Thanks for the suggestion, it definitely makes sense to do that at some point.

Let me try to come up with a roadmap (in the documentation) with directions of where I see things evolving in various modules - with links to issues where more details are provided - which is something I plan to do anyways.

Maybe we can then use it decide at which stage it makes more sense to make this divorce happen?

prisae commented 5 years ago

Sounds good. Maybe it could be added from now on to each newly added thing if this would belong into the geophysics-part. So at least for everything new it is clear if it would remain in pylops or not.

mrava87 commented 5 years ago

Sounds like a good idea. Will try to label various pull requests if purely adding generic operators or geo related) (or add comments to each operator when multiple are added in one go)

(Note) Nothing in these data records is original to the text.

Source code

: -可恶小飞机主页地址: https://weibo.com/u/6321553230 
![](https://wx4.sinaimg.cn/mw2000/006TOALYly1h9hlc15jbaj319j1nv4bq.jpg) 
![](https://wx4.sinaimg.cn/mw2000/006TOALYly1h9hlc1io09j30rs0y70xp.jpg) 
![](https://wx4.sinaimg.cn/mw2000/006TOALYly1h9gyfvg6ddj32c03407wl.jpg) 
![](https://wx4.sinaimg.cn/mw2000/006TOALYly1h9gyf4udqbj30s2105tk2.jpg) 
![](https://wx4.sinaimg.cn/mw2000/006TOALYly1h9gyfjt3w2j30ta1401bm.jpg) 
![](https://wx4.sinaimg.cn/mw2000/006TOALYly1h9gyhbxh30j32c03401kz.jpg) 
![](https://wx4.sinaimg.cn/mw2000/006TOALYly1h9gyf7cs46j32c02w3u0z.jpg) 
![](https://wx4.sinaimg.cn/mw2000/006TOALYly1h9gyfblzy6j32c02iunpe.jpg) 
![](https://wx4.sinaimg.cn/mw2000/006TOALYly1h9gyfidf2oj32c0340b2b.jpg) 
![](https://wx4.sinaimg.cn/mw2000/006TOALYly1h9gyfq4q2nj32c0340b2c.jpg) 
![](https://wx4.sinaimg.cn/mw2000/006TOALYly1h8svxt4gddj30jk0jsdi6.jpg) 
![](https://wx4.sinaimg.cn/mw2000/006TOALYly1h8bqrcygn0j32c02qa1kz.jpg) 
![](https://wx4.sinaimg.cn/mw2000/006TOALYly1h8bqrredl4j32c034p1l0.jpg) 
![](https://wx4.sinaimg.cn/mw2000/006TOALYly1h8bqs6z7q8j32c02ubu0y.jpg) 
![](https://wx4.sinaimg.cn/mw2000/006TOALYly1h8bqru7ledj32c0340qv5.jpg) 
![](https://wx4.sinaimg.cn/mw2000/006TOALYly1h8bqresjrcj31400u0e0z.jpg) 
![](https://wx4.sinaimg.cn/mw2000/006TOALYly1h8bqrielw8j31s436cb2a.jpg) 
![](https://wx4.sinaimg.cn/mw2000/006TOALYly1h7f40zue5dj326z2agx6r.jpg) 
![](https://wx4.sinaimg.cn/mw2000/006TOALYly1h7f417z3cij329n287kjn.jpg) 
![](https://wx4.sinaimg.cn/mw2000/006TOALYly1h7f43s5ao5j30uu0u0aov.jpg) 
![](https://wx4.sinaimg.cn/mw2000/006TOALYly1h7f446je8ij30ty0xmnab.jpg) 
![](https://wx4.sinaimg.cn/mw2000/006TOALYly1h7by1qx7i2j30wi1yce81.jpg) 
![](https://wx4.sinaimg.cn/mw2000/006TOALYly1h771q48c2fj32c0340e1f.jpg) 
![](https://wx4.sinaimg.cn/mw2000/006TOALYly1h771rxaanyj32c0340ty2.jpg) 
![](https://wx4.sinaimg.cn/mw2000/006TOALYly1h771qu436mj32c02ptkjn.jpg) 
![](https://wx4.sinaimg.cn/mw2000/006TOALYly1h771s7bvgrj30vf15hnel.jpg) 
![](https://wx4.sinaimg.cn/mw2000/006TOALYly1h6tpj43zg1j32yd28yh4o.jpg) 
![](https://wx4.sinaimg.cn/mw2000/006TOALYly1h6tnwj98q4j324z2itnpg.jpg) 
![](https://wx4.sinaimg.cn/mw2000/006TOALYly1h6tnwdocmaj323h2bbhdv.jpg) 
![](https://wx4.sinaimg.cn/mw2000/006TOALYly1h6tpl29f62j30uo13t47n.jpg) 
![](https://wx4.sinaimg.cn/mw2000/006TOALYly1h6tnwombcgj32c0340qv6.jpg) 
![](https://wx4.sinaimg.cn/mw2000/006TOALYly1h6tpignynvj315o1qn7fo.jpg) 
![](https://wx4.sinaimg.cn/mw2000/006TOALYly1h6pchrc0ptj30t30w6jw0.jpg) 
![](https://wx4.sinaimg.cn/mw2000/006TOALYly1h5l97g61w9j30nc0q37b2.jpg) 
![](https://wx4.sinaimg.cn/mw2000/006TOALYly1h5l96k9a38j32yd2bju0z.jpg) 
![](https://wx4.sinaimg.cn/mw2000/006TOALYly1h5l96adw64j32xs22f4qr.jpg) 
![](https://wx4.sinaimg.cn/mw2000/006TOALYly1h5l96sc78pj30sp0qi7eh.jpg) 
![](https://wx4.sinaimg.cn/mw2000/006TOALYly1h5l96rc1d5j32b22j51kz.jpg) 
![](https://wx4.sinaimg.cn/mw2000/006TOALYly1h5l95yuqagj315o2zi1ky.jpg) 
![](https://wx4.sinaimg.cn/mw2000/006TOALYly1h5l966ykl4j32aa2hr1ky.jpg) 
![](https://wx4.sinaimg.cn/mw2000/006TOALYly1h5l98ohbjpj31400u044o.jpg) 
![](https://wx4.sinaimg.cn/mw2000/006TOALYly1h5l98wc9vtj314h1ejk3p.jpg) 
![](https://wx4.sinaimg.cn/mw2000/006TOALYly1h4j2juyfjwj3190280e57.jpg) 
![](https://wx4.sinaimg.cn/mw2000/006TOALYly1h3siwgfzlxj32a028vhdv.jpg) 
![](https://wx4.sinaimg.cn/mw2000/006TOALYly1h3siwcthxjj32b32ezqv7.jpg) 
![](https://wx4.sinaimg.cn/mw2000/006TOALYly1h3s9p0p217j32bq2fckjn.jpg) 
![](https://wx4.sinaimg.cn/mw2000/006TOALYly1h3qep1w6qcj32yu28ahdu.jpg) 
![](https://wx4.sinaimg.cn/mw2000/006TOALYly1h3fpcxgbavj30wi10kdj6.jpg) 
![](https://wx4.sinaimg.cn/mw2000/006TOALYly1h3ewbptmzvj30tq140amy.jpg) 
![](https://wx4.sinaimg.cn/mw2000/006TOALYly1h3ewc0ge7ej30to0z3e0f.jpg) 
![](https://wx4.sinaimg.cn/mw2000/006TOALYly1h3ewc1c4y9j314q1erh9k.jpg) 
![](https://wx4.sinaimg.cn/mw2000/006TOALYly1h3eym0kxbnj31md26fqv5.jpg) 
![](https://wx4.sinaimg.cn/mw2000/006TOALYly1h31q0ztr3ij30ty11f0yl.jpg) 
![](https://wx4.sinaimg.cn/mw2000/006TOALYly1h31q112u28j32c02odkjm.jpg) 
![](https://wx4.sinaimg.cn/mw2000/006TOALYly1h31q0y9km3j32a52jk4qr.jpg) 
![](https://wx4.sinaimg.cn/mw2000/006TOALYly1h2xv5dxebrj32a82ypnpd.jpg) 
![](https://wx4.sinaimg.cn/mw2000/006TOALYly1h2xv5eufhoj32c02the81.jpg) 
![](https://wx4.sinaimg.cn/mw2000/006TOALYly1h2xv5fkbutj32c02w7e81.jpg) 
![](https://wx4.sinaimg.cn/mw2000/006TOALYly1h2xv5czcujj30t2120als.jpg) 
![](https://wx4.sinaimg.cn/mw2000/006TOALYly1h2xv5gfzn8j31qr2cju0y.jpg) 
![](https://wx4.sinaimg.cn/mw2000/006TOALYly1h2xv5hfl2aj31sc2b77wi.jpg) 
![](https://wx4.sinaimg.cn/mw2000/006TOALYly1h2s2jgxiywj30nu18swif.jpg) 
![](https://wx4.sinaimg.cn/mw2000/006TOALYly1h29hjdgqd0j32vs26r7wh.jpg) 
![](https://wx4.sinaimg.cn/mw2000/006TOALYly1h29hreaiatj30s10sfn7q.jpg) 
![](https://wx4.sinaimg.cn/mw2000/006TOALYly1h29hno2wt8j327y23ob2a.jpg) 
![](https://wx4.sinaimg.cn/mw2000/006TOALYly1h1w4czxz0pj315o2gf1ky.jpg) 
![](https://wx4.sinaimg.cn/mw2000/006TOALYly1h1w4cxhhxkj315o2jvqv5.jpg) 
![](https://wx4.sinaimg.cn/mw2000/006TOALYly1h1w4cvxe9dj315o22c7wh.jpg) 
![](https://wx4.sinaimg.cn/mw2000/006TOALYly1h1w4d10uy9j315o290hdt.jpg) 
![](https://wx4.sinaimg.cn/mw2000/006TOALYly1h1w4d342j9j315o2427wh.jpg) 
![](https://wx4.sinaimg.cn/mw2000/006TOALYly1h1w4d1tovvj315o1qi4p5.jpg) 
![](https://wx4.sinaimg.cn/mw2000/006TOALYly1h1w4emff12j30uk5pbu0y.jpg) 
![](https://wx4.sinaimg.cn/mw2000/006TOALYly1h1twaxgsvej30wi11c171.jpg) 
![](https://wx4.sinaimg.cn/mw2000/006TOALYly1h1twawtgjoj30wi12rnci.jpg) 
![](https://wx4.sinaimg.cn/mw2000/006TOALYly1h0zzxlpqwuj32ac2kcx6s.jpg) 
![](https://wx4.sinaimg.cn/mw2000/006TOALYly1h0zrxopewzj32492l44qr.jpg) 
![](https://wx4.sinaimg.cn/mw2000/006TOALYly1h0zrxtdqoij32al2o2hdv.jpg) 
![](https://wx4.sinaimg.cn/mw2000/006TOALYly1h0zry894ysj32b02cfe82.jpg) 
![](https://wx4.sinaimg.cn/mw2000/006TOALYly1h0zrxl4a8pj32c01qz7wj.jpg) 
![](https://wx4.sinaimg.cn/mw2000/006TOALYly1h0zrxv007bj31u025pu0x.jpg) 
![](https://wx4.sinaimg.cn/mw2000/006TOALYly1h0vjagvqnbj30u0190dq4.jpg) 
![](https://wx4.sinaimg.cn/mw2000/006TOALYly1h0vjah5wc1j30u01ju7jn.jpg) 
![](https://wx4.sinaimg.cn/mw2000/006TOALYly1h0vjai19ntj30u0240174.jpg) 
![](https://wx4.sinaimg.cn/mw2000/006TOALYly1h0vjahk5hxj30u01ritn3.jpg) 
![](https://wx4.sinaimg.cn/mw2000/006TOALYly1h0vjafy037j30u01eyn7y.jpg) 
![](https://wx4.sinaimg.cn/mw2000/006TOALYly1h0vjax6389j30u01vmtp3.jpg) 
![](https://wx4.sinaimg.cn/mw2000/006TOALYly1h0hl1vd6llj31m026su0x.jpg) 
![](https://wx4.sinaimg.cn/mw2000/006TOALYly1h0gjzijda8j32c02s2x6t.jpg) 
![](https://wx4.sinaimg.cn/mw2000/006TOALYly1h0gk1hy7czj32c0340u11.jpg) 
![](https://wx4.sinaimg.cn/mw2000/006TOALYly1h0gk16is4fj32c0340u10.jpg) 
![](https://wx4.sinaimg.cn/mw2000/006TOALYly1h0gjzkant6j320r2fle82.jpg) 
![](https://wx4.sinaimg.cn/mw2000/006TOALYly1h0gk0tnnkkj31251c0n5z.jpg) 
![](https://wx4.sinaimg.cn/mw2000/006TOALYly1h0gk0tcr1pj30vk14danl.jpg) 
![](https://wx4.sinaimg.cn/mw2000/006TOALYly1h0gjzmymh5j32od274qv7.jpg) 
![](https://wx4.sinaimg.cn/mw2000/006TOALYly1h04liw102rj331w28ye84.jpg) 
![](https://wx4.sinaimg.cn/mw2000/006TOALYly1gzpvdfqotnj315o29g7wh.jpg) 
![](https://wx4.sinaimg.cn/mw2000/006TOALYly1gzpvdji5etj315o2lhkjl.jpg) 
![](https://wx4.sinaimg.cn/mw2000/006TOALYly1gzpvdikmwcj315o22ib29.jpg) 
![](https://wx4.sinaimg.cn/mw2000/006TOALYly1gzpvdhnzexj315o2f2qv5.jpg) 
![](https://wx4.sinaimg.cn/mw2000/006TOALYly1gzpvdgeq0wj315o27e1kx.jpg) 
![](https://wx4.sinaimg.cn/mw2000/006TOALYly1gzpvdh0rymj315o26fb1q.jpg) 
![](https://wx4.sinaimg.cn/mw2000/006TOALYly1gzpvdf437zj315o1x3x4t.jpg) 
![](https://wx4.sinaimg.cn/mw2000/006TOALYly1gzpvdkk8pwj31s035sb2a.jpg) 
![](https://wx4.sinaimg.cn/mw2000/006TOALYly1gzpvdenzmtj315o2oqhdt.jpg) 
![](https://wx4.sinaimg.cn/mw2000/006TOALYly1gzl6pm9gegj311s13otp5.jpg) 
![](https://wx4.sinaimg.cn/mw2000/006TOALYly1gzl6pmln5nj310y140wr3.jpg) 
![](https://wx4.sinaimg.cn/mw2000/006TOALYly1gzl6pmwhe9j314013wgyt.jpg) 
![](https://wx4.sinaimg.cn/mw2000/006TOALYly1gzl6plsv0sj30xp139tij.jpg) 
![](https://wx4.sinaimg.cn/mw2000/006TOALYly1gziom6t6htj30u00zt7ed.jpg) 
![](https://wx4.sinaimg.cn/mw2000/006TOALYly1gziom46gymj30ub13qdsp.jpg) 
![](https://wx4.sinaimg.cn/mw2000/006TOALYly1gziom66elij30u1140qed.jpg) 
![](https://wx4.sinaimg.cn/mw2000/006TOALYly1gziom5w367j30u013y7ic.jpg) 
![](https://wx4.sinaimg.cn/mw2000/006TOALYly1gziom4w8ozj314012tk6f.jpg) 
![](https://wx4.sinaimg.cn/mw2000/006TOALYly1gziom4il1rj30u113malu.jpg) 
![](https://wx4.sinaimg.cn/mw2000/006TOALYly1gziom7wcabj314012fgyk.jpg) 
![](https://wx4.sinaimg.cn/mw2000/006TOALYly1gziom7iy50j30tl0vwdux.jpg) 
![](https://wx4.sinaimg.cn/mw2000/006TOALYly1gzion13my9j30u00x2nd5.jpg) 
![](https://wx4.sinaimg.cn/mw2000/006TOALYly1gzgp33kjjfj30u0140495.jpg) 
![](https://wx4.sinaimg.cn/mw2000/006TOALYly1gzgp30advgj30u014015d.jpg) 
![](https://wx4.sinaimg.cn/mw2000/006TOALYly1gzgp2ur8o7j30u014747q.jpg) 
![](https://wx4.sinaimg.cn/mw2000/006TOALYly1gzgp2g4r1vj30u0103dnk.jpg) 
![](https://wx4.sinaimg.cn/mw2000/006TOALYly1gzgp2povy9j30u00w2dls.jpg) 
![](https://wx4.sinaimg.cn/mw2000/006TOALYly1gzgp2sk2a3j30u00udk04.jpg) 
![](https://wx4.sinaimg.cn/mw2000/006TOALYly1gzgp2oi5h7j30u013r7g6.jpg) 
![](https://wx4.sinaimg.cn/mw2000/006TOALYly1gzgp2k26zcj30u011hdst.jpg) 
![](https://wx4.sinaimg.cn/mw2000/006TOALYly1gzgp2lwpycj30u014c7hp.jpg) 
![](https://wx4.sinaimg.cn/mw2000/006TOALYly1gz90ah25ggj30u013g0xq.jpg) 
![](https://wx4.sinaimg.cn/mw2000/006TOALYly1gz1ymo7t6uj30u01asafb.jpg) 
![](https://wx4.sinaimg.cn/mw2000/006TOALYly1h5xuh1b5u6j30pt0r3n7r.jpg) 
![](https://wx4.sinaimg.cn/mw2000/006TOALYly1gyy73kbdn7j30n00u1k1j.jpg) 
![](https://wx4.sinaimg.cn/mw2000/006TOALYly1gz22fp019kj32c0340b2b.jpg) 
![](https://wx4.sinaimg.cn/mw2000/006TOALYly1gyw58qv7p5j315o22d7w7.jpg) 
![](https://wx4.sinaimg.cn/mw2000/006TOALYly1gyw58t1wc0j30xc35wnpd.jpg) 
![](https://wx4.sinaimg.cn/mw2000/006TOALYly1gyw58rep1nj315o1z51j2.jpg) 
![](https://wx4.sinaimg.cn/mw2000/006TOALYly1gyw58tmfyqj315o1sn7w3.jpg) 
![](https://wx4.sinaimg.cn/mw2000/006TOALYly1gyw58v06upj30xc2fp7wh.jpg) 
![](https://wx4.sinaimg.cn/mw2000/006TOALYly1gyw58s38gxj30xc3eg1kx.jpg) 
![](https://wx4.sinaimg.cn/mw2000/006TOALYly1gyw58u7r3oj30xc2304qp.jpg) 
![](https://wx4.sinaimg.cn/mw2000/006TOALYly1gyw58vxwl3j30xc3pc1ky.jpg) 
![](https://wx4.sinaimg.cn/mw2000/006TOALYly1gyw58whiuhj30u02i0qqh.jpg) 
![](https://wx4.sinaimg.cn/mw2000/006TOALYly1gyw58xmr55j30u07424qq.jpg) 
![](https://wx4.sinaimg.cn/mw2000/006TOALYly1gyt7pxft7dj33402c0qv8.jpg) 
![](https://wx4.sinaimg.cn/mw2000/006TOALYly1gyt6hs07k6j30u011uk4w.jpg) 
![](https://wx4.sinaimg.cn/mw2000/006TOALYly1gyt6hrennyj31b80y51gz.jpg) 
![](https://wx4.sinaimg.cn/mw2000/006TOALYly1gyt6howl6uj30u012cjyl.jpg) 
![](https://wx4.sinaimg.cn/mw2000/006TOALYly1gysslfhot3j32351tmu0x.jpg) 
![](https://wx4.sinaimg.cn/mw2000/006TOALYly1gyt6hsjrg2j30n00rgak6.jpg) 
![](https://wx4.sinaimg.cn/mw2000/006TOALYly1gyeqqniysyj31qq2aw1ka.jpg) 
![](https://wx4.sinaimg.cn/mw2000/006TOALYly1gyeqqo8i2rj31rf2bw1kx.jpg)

ivasconcelosUU commented 5 years ago

I think this may be a good idea, but perhaps one for when the project grows a little more and becomes more consolidated.

For the time being, the project is new and has still much traction to gain: that will probably come from within the geoscience/inverse problems and related applications community that are within our network connections. If we separate the basic operator parts from applications completely now, I think it may lead to additional issues for us to think about:

But I think the suggestion is still a good one. With maybe a couple of immediate points we could work on:

This, of course, is just my two cents. ;-) Just think we need to promote and grow the project a bit, let it gain/build its community and identity, before any such major redesign/changes.

mrava87 commented 5 years ago

I agree with these points :) I would say to make this concrete we can create some goals and once they are met we can make the split happen:

To the point of ‘reorganizing the documentation’, let me have a go in coming weeks and then will ask you guys to take a look and see what you think :)

prisae commented 5 years ago

I agree with @ivasconcelosUU's view, but I think it still holds what I said earlier: To ensure from now on (specifically for new commits) a clear separation or documentation in the code base of what would belong into a pylops and what would belong into a new package. This way it will be much easier in the future to make this split.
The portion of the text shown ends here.